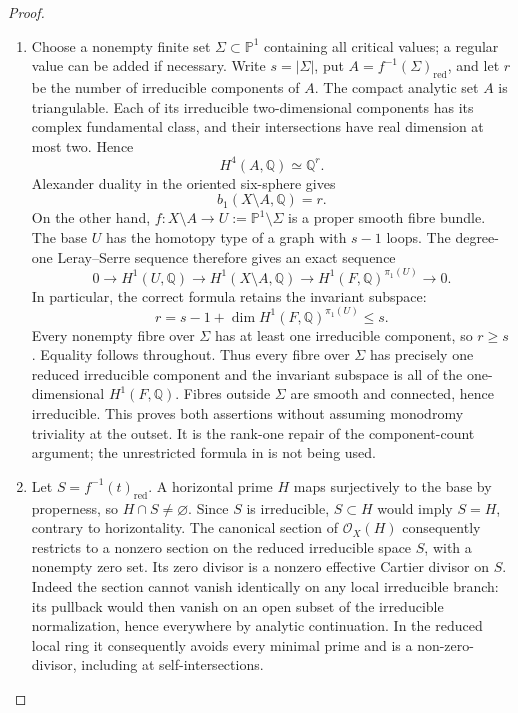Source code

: \begin{proof}

\begin{enumerate}[label={$\langle1\rangle$\arabic*.},leftmargin=*]
\item Choose a nonempty finite set $\Sigma\subset\mathbb P^1$ containing
all critical values; a regular value can be added if necessary.
Write $s=|\Sigma|$, put $A=f^{-1}(\Sigma)_{\mathrm{red}}$,
and let $r$ be the number of irreducible components of $A$.
The compact analytic set $A$ is triangulable.  Each of its
irreducible two-dimensional components has its complex
fundamental class, and their intersections have real dimension
at most two.  Hence
\[
 H^4(A,\mathbb Q)\simeq\mathbb Q^r.
\]
Alexander duality in the oriented six-sphere gives
\[
 b_1(X\setminus A,\mathbb Q)=r.
\]
On the other hand, $f:X\setminus A\to U:=\mathbb P^1\setminus\Sigma$
is a proper smooth fibre bundle.  The base $U$ has the homotopy
type of a graph with $s-1$ loops.  The degree-one Leray--Serre
sequence therefore gives an exact sequence
\[
 0\longrightarrow H^1(U,\mathbb Q)
 \longrightarrow H^1(X\setminus A,\mathbb Q)
 \longrightarrow H^1(F,\mathbb Q)^{\pi_1(U)}
 \longrightarrow0.
\]
In particular, the correct formula retains the invariant
subspace:
\[
 r=s-1+\dim H^1(F,\mathbb Q)^{\pi_1(U)}\le s.
\]
Every nonempty fibre over $\Sigma$ has at least one irreducible
component, so $r\ge s$.  Equality follows throughout.  Thus
every fibre over $\Sigma$ has precisely one reduced irreducible
component and the invariant subspace is all of the
one-dimensional $H^1(F,\mathbb Q)$.  Fibres outside $\Sigma$ are
smooth and connected, hence irreducible.  This proves both
assertions without assuming monodromy triviality at the outset.
It is the rank-one repair of the component-count argument;
the unrestricted formula in \citet[Lemma~4.2]{CDP2020D} is not
being used.

\item Let $S=f^{-1}(t)_{\mathrm{red}}$.  A horizontal prime $H$ maps
surjectively to the base by properness, so $H\cap S\ne\varnothing$.
Since $S$ is irreducible, $S\subset H$ would imply $S=H$,
contrary to horizontality.  The canonical section of
$\mathcal O_X(H)$ consequently restricts to a nonzero section
on the reduced irreducible space $S$, with a nonempty zero
set.  Its zero divisor is a nonzero effective Cartier divisor
on $S$.  Indeed the section cannot vanish identically on
any local irreducible branch: its pullback would then vanish
on an open subset of the irreducible normalization, hence
everywhere by analytic continuation.  In the reduced local
ring it consequently avoids every minimal prime and is a
non-zero-divisor, including at self-intersections.


\end{enumerate}
\end{proof}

§ **TASK BRIEF**
Could you report all lines of the listing that hold "dimensional"?

§ **EXERCISE RESPONSE**
irreducible two-dimensional components has its complex
one-dimensional $H^1(F,\mathbb Q)$.  Fibres outside $\Sigma$ are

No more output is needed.